Problem to solve >>
From the records below, copy out each line that has the word "code".

Saved data entries >>
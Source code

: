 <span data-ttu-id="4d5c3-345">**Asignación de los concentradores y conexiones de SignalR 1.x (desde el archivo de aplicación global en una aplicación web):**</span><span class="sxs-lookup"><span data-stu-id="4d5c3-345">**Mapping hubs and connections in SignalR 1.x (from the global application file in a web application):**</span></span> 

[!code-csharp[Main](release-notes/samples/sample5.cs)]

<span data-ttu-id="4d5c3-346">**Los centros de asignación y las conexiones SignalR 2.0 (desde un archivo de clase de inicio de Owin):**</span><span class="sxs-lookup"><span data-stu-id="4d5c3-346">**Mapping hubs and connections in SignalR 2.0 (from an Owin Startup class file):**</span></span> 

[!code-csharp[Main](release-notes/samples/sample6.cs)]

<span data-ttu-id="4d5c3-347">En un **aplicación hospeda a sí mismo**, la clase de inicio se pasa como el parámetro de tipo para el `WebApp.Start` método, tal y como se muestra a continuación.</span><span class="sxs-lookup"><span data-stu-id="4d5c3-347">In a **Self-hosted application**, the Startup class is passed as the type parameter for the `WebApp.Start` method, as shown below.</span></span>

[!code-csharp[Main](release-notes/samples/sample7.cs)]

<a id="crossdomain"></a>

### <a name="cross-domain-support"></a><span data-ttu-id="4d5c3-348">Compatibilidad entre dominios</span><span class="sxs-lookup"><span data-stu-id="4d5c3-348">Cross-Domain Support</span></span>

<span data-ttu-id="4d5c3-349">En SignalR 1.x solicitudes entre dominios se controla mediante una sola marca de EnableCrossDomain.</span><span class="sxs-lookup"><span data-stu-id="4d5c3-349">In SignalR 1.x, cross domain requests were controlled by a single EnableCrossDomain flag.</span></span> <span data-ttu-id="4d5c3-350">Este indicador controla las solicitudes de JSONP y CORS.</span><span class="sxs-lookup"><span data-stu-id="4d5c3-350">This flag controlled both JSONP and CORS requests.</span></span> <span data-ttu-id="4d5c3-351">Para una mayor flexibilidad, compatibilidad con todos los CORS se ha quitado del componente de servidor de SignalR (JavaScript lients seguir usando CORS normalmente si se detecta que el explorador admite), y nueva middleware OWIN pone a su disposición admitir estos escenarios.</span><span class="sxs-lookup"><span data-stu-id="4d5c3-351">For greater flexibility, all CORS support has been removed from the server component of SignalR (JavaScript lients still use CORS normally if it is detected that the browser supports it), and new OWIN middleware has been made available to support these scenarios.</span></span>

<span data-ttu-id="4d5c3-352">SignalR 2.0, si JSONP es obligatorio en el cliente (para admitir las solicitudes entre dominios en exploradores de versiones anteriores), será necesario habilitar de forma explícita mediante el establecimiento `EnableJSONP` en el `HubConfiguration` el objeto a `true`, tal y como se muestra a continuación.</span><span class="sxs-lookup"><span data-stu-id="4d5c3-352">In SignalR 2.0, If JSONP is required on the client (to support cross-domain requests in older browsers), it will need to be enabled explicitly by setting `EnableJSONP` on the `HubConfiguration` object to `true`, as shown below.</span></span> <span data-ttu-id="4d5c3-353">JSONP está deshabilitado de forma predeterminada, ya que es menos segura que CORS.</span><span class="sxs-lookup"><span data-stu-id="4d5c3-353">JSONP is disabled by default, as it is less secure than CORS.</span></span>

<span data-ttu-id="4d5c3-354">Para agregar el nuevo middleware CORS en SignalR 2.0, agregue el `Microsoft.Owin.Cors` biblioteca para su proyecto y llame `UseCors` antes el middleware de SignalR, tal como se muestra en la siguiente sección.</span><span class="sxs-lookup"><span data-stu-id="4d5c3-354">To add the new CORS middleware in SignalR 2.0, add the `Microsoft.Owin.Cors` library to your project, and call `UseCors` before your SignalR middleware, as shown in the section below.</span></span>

Result >>
Source code
[!code-csharp[Main](release-notes/samples/sample5.cs)]
[!code-csharp[Main](release-notes/samples/sample6.cs)]
[!code-csharp[Main](release-notes/samples/sample7.cs)]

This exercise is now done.